Wherever the string "在每个专辑" appears in the records, return the line that holds it.

Saved entries -
:::::

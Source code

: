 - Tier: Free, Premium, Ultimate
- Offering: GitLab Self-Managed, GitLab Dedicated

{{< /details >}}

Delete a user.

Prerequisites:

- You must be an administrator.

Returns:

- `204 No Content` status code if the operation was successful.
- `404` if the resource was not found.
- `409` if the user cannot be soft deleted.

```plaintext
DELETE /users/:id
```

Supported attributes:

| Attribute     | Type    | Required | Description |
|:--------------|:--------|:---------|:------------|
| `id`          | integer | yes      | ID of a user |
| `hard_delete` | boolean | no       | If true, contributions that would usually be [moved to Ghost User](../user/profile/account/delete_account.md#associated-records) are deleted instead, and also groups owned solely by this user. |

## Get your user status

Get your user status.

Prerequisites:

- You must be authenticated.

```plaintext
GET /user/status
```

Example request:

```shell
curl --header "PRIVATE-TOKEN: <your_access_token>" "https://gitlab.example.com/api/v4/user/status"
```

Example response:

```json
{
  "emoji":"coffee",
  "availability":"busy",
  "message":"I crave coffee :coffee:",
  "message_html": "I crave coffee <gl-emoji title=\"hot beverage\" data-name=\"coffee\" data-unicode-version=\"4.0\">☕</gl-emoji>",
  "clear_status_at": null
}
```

:::::

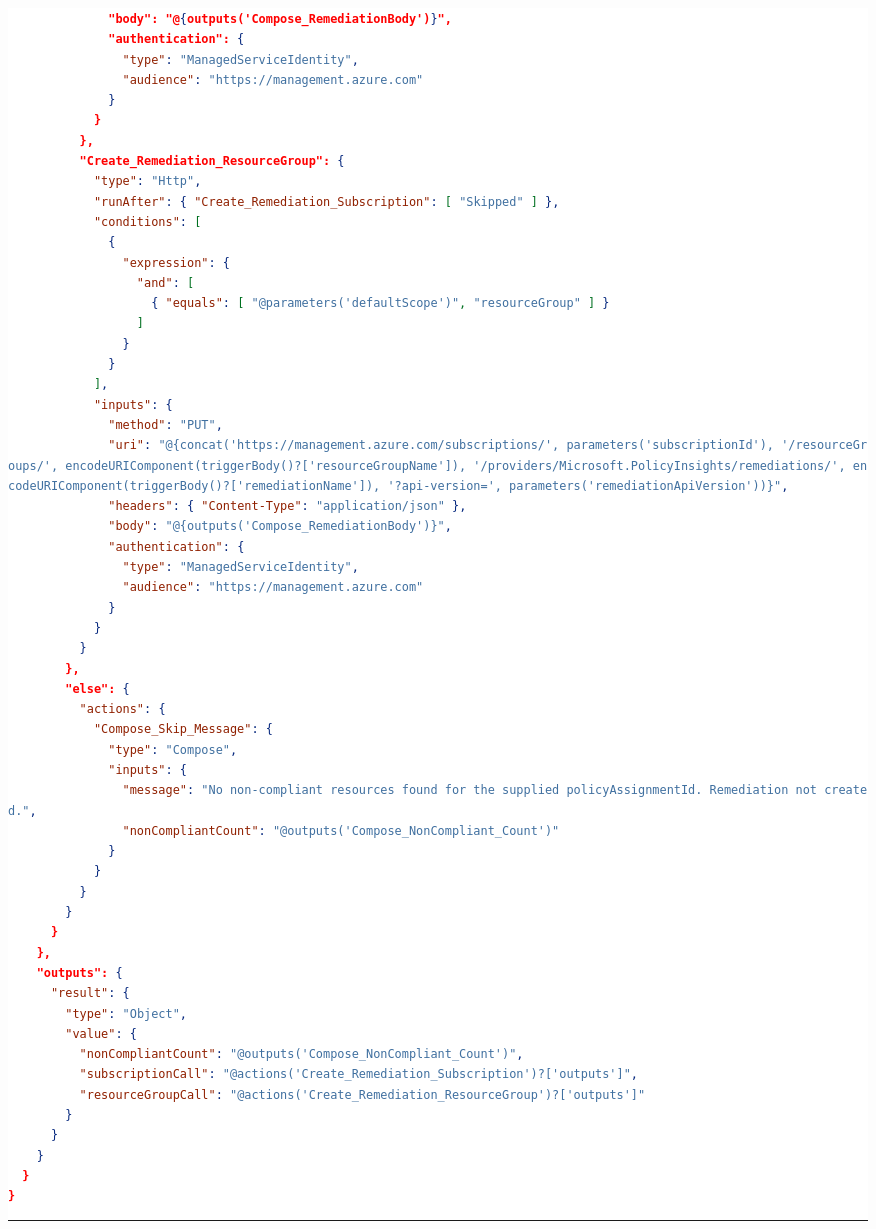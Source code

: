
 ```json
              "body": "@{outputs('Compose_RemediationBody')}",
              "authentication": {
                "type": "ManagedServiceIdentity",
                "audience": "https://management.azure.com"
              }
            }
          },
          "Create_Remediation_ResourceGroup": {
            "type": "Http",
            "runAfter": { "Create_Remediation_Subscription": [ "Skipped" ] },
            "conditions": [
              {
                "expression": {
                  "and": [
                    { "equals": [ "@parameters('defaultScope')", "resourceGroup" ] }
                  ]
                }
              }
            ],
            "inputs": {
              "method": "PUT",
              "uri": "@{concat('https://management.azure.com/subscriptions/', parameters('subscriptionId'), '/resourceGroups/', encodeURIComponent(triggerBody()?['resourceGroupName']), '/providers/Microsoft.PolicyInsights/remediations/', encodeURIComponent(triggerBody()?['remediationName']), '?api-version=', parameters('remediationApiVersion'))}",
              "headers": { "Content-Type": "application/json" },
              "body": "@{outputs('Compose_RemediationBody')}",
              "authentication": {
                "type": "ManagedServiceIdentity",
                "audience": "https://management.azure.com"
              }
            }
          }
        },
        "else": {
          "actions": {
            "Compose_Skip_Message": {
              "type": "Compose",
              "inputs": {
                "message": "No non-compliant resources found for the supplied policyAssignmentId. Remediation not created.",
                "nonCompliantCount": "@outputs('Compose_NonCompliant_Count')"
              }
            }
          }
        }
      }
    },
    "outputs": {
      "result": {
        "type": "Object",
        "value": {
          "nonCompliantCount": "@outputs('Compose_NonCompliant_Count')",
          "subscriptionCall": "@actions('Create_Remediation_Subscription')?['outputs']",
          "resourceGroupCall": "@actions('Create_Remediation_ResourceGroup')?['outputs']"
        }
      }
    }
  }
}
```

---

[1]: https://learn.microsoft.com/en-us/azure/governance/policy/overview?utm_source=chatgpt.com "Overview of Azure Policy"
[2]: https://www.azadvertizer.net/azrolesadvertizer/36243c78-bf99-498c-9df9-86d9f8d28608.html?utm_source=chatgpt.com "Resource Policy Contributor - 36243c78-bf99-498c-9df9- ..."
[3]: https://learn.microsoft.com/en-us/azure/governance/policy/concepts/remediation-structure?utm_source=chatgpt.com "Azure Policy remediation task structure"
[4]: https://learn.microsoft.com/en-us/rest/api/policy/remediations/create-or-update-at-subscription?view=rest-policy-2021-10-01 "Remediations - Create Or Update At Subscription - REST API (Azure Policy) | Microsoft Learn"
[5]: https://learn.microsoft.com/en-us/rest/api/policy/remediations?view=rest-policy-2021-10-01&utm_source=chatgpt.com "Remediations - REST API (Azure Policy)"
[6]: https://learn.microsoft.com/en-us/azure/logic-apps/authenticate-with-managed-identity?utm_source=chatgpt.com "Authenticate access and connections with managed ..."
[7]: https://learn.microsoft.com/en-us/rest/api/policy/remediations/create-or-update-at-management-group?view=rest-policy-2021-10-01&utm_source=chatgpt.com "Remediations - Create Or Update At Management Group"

:::::

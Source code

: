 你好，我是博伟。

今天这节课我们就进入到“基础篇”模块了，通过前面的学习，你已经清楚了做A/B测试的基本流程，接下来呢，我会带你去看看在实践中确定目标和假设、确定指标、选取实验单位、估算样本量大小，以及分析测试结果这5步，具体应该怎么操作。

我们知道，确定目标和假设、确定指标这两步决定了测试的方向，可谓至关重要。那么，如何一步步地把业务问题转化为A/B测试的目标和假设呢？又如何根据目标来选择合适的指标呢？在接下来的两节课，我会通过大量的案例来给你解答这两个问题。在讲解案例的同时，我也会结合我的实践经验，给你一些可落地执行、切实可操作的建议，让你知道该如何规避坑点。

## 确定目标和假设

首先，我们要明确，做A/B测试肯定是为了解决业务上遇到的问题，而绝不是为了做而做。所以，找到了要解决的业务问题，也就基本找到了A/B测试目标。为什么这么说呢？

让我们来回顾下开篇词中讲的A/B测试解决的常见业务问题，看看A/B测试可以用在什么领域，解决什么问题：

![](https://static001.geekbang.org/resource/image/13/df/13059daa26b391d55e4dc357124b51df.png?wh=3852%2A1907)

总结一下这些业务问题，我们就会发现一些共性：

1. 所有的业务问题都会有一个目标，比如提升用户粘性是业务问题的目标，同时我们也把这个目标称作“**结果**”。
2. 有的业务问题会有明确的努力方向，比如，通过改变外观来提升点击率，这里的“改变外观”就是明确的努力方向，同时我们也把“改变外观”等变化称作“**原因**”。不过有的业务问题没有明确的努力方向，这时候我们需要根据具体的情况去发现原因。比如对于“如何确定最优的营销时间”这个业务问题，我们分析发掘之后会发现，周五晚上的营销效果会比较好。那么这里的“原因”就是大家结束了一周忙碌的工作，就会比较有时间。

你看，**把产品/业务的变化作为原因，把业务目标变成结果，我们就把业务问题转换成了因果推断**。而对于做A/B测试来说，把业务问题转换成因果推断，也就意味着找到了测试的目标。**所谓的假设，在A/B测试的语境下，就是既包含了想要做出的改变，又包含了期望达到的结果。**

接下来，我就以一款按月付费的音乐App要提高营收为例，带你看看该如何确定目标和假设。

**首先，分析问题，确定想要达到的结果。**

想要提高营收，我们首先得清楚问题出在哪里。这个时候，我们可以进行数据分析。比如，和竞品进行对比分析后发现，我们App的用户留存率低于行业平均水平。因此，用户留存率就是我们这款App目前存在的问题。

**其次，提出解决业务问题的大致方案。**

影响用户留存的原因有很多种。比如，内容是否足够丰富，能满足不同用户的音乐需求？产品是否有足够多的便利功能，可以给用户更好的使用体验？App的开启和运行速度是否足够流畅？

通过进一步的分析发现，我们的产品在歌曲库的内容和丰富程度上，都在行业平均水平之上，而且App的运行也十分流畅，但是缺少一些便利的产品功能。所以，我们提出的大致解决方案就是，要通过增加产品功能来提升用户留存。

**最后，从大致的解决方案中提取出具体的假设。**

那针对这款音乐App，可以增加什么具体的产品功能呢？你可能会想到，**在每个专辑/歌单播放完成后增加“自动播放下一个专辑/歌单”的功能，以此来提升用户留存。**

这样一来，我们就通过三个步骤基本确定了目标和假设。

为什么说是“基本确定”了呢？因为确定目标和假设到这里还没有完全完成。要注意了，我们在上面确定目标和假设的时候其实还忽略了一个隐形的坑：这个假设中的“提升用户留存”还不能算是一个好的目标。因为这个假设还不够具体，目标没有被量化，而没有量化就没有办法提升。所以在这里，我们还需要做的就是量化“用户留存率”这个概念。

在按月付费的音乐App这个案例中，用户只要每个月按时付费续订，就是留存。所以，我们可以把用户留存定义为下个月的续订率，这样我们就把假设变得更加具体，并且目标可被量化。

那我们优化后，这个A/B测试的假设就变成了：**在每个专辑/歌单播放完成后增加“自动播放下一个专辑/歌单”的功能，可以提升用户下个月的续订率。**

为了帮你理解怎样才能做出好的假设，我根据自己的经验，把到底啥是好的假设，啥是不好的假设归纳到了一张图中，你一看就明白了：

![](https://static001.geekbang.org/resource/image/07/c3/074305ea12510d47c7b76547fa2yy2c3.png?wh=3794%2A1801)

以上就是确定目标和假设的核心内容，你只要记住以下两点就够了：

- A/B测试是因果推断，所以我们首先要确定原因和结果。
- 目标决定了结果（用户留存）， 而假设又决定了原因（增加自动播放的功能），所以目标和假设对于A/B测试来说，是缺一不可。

:::::

Your solution -
那针对这款音乐App，可以增加什么具体的产品功能呢？你可能会想到，**在每个专辑/歌单播放完成后增加“自动播放下一个专辑/歌单”的功能，以此来提升用户留存。**
那我们优化后，这个A/B测试的假设就变成了：**在每个专辑/歌单播放完成后增加“自动播放下一个专辑/歌单”的功能，可以提升用户下个月的续订率。**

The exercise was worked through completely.